6.- La educación distingue entre hechos y opiniones. Dejemos que los hechos hablen por sí mismos cuando sea posible. La cita del senador Daniel Patrick Moynihan es más pertinente hoy que nunca: "Todos están capacitados para tener sus propias opiniones, pero no sus propios hechos".

7.- El reverso de la anterior regla es que los hechos solo nos pueden llevar hasta cierto punto. Los desacuerdos sobre valores son difíciles y no podemos ni debemos evitar el debate apasionado.
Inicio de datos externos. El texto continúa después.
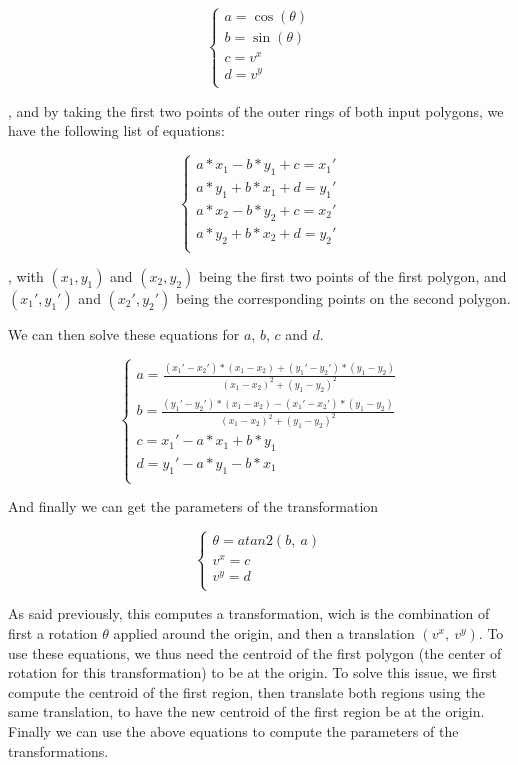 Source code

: \[
    \begin{cases}
        a = \cos(\theta) \\
        b = \sin(\theta) \\
        c = v^x          \\
        d = v^y          \\
    \end{cases}
\]

, and by taking the first two points of the outer rings of both input polygons, we have the following list of equations:

\[
    \begin{cases}
        a*x_1 - b*y_1 + c = x_1' \\
        a*y_1 + b*x_1 + d = y_1' \\
        a*x_2 - b*y_2 + c = x_2' \\
        a*y_2 + b*x_2 + d = y_2' \\
    \end{cases}
\]

, with $(x_1, y_1)$ and $(x_2, y_2)$ being the first two points of the first polygon, and $(x_1', y_1')$ and $(x_2', y_2')$ being the corresponding points on the second polygon.

We can then solve these equations for $a$, $b$, $c$ and $d$.

\[
    \begin{cases}
        a = \frac{(x_1' - x_2')*(x_1 - x_2) + (y_1' - y_2')*(y_1 - y_2)}{(x_1 - x_2)^2 + (y_1 - y_2)^2}\\
        b = \frac{(y_1' - y_2')*(x_1 - x_2) - (x_1' - x_2')*(y_1 - y_2)}{(x_1 - x_2)^2 + (y_1 - y_2)^2}\\
        c = x_1' - a*x_1 + b*y_1 \\
        d = y_1' - a*y_1 - b*x_1 \\
    \end{cases}
\]

And finally we can get the parameters of the transformation

\[
    \begin{cases}
        \theta = atan2(b,\ a) \\
        v^x = c \\
        v^y = d \\
    \end{cases}
\]

As said previously, this computes a transformation, wich is the combination of first a rotation $\theta$ applied around the origin, and then a translation $(v^x,\ v^y)$. To use these equations, we thus need the centroid of the first polygon (the center of rotation for this transformation) to be at the origin. To solve this issue, we first compute the centroid of the first region, then translate both regions using the same translation, to have the new centroid of the first region be at the origin. Finally we can use the above equations to compute the parameters of the transformations.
Podemos críticar una idea sin atacar a una persona.

No hace mucho durante una conversación en una cena con una amiga, sostuvo que se debería permitir a tan pocos inmigrantes como fuese posible entrar en nuestro país. No podría haber estado más en desacuerdo y la conversación se acaloró. Reconociendo lo cerca que estaba de marcharme de la mesa, dije: ¿Qué pasaría si el inmigrante fuese tu hermano? La conversación terminó con la conciencia de que había algo más en juego que cualquiera de nuestros argumentos. Terminamos la noche con nuestro respeto y amistad mutua intacta.

8.- No deberíamos presumir los motivos que llevan a alguien a tomar una decisión. Las personas a
menudo llegan a soluciones equivocadas o cuestionables a partir de un deseo de hacer el bien. Hace años escuché la historia de un sacerdote que veía a la misma mujer quedarse dormida cada semana durante su homilía. Le incendiaba que utilizase su homilía para tomar un sueñecito, hasta que visitó su casa y vio que tenía seis hijos exigentes y gritones. Terminó la visita satisfecho de que la pobre mujer pudiese utilizar la iglesia para echar una siesta. Nunca sabemos la historia completa. 

9.- Debemos tener la voluntad de ser autocríticos. El diálogo honesto nos ayuda a examinar la raíz de nuestras propias posiciones, llevándonos a clarificar -y a veces a modificar- nuestras convicciones.

La buena educación es una virtud, un hábito de elecciones y de la conciencia, que forma la manera en la que nos encontramos con los demás. No llega a nadie automáticamente. Como cualquier virtud, debemos trabajarla día tras día tras día. Pero debemos hacerlo, si queremos trabajar por un mundo que apoye y que sostenga la dignidad humana, los derechos humanos, la vida humana.

Las reglas como estas, los valores religiosos y los principios morales no resolverán, por sí solos, complejos problemas públicos. Pero son parte de la solución. Los principios inspirados en la fe, cuando se expresan con cortesía y convicción, son más importantes que nunca. Asuntos como la economía, la política exterior, la bioética, el cambio climático, el cuidado de la salud y la guerra exigen voces religiosas tranquilas, empáticas y reflexivas. Debemos ser los constructores de puentes que llaman a los distinos miembros de nuestra sociedad a la base común, con valores compartidos centrados en el bien común.

Dicho todo esto, ¿no es esto lo que significa vivir el Evangelio? Jesús nos enseñó como escuchar. Él sabía como cambiar corazones. Recemos para que hagamos lo mismo.